Records from a dataset:
-*-*-

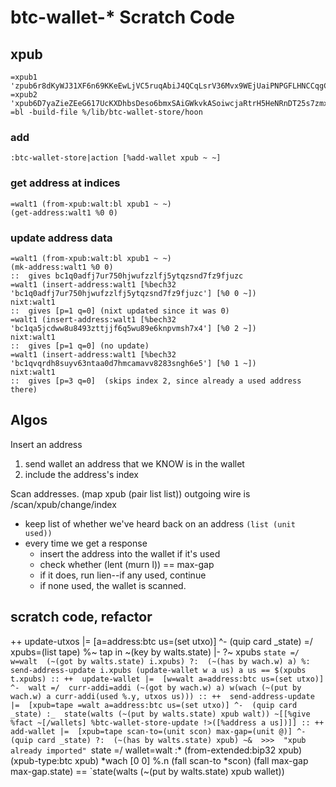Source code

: # btc-wallet-* Scratch Code

## xpub
```
=xpub1 'zpub6r8dKyWJ31XF6n69KKeEwLjVC5ruqAbiJ4QCqLsrV36Mvx9WEjUaiPNPGFLHNCCqgCdy6iZC8ZgHsm6a1AUTVBMVbKGemNcWFcwBGSjJKbD'
=xpub2 'xpub6D7yaZieZEeG617UcKXDhbsDeso6bmxSAiGWkvkASoiwcjaRtrH5HeNRnDT25s7zmxYzj6MtFe32dVqcf9YcBKKgn9THHjwn2uSjkvobK4e'
=bl -build-file %/lib/btc-wallet-store/hoon
```

### add
```
:btc-wallet-store|action [%add-wallet xpub ~ ~]
```

### get address at indices
```
=walt1 (from-xpub:walt:bl xpub1 ~ ~)
(get-address:walt1 %0 0)
```

### update address data
```
=walt1 (from-xpub:walt:bl xpub1 ~ ~)
(mk-address:walt1 %0 0)
::  gives bc1q0adfj7ur750hjwufzzlfj5ytqzsnd7fz9fjuzc
=walt1 (insert-address:walt1 [%bech32 'bc1q0adfj7ur750hjwufzzlfj5ytqzsnd7fz9fjuzc'] [%0 0 ~])
nixt:walt1
::  gives [p=1 q=0] (nixt updated since it was 0)
=walt1 (insert-address:walt1 [%bech32 'bc1qa5jcdww8u8493zttjjf6q5wu89e6knpvmsh7x4'] [%0 2 ~])
nixt:walt1
::  gives [p=1 q=0] (no update)
=walt1 (insert-address:walt1 [%bech32 'bc1qvqrdh8suyv63ntaa0d7hmcamavv8283sngh6e5'] [%0 1 ~])
nixt:walt1
::  gives [p=3 q=0]  (skips index 2, since already a used address there)
```

## Algos
Insert an address
1. send wallet an address that we KNOW is in the wallet
2. include the address's index 

Scan addresses. (map xpub (pair list list))
outgoing wire is /scan/xpub/change/index
- keep list of  whether we've heard back on an address `(list (unit used))`
- every time we get a response
  - insert the address into the wallet if it's used
  - check whether (lent (murn l)) == max-gap
  - if it does, run lien--if any used, continue
  - if none used, the wallet is scanned.


## scratch code, refactor
++  update-utxos
  |=  [a=address:btc us=(set utxo)]
  ^-  (quip card _state)
  =/  xpubs=(list tape)
    %~  tap  in
    ~(key by walts.state)
  |-  ?~  xpubs  `state
  =/  w=walt  (~(got by walts.state) i.xpubs)
  ?:  (~(has by wach.w) a)
    %:  send-address-update
        i.xpubs
        (update-wallet w a us)
        a
        us
    ==
  $(xpubs t.xpubs)
::
++  update-wallet
  |=  [w=walt a=address:btc us=(set utxo)]
  ^-  walt
  =/  curr-addi=addi
    (~(got by wach.w) a)
  w(wach (~(put by wach.w) a curr-addi(used %.y, utxos us)))
::
++  send-address-update
  |=  [xpub=tape =walt a=address:btc us=(set utxo)]
  ^-  (quip card _state)
  :_  state(walts (~(put by walts.state) xpub walt))
  ~[[%give %fact ~[/wallets] %btc-wallet-store-update !>([%address a us])]]
::
++  add-wallet
  |=  [xpub=tape scan-to=(unit scon) max-gap=(unit @)]
  ^-  (quip card _state)
  ?:  (~(has by walts.state) xpub)
    ~&  >>>  "xpub already imported"
    `state
  =/  wallet=walt
    :*  (from-extended:bip32 xpub)
        (xpub-type:btc xpub)
        *wach
        [0 0]
        %.n
        (fall scan-to *scon)
        (fall max-gap max-gap.state)
    ==
  `state(walts (~(put by walts.state) xpub wallet))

-*-*-

Brief:
Look through the entries, and return every line that the word "curr" appears in.

Answer section:
  =/  curr-addi=addi
  w(wach (~(put by wach.w) a curr-addi(used %.y, utxos us)))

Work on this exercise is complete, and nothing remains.